# First stab at a knife



## BarnickCustomCalls (Feb 17, 2015)

I was going to wait to attempt this but the -30 windchill had me stuck inside this morning. This is my first attempt at a knife and surely won't be my last. I used birds eye maple that I stabilized and put it on a knife blank I recently purchased My material for the pins didn't come in the mail yet so I just used a couple 16d nails from the shop. I used a disc sander to bring the wood down to the shape of the handle and hand sanded everything the rest of the way. I put on a CA finish to give it a shine.
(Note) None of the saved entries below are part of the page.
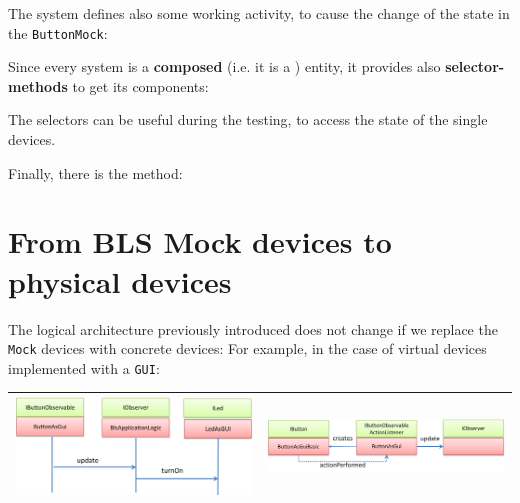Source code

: \documentclass[10pt,a4paper,openright,twoside]{../llncs}
\newcommand{\code}[1]{{\color{blue}{\texttt{#1}}}}
\begin{document}
 
 
 
The system defines also some working activity, to cause the change of the state in the \texttt{ButtonMock}:

 

Since every system is a \textbf{composed} (i.e. it is a \code{non-atomic}) entity, it provides also \textbf{selector-methods} to get its components:

 

The selectors can be useful during the testing, to access the state of the single devices.

Finally, there is the \code{main} method:
 

\newpage 
\section{From BLS Mock devices to physical devices}
The logical architecture previously introduced does not change if we replace the \texttt{Mock} devices with concrete devices: For example, in the case of virtual devices implemented with a \texttt{GUI}:


\medskip 
\begin{tabular}{|c|c|}
\hline 
\includegraphics[scale = 0.3]{img/blsGuiUM.png} &  \includegraphics[scale = 0.3]{img/buttonGuiUM.png}\\
\hline 
\end{tabular}
\medskip 
\end{document}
I definitely have a lot of learning to do (looking forward to it) but am happy with my first try

http://i105.Rule #2/albums/m220/dbarnick/Mobile%20Uploads/68444C8D-0432-4CB2-A91A-6792B70E17F6_zpsbidgkpps.jpg 
http://i105.Rule #2/albums/m220/dbarnick/Mobile%20Uploads/8C82C0E9-35B6-4DA9-80F0-57B8545B13AB_zpswf66lsus.jpg

Reactions: Like 6 | EyeCandy! 3 | Way Cool 2


----------



## Molokai (Feb 17, 2015)

Looks great for first knife. I know you are feeling great but nothing beats the feeling when you made a knife from piece of steel.

Reactions: Agree 1


----------



## BarnickCustomCalls (Feb 17, 2015)

That's my goal Eventually I want to learn that process. Just gotta find a bunch of extra time

Reactions: Like 1


----------



## manbuckwal (Feb 17, 2015)

Handsome looking handle !


----------



## NYWoodturner (Feb 17, 2015)

Derek - That really is a great first knife. I started the same way. Woodworking was my forte so I initially only had a desire to do the handles. Then the psychosis took over... Keep with it man - It is truly rewarding


----------